Crappy Album Covers #293 — Female American Indians on Vinyl

This 1967 album by Buffy Sainte-Marie is her fourth, and has one hit, “The Circle Game” in it, which waited around for three years before charting at #76 in 1970.

Not having a bad voice as an excuse (compared with Dylan, etc), it still seems that most of her hit songs, most notably “Until It’s Time For You To Go”, were covered as bigger hits by other artists.  Other examples: “Universal Soldier” (was a hit by Donovan); and who can forget “Up Where We Belong” (Joe Cocker/ Jennifer Warnes)? Ironically, “The Circle Game” is not hers. That one was a Joni Mitchell cover. It is interesting to note that both Joni Mitchell and Buffy Sainte-Marie were born in Saskatchewan: Joni in Saskatoon, and Buffy in a Cree reserve in the Qu’Appelle Valley.
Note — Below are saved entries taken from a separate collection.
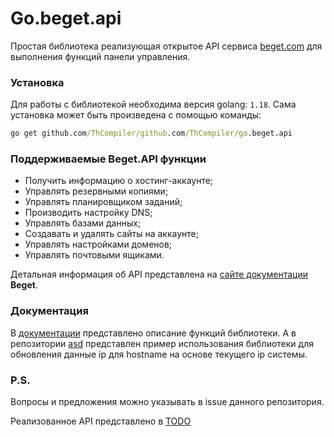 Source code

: # Go.beget.api

Простая библиотека реализующая открытое API сервиса [beget.com](https://beget.com/) для выполнения функций панели управления.

### Установка

Для работы с библиотекой необходима версия golang: ```1.18```. Сама установка может быть произведена с помощью команды:

```cmd
go get github.com/ThCompiler/github.com/ThCompiler/go.beget.api
```

### Поддерживаемые Beget.API функции

* Получить информацию о хостинг-аккаунте;
* Управлять резервными копиями;
* Управлять планировщиком заданий;
* Производить настройку DNS;
* Управлять базами данных;
* Создавать и удалять сайты на аккаунте;
* Управлять настройками доменов;
* Управлять почтовыми ящиками.

Детальная информация об API представлена на [сайте документации](https://beget.com/ru/kb/api/beget-api) **Beget**.

### Документация

В [документации]() представлено описание функций библиотеки. А в репозитории [asd]() представлен пример использования 
библиотеки для обновления данные ip для hostname на основе текущего ip системы.

### P.S.

Вопросы и предложения можно указывать в issue данного репозитория.

Реализованное API представлено в [TODO](./TODO.md)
She has, as recently as 2008, claimed that Lyndon Johnson was instrumental in suppressing Native American music on the airwaves, but also in helping to suppress protest music generally. An interview of this was published 2 years earlier by American Indian Today.

Lottie Adams is less well-known, and should know better than to have caved into the latest (as of the 70s) pop-psych lingo to let the world know she is somehow in touch with herself. It is likely un-necessary in her case, but little or no straight info is available on Lottie or this record as far as I can see, so we won’t know for sure.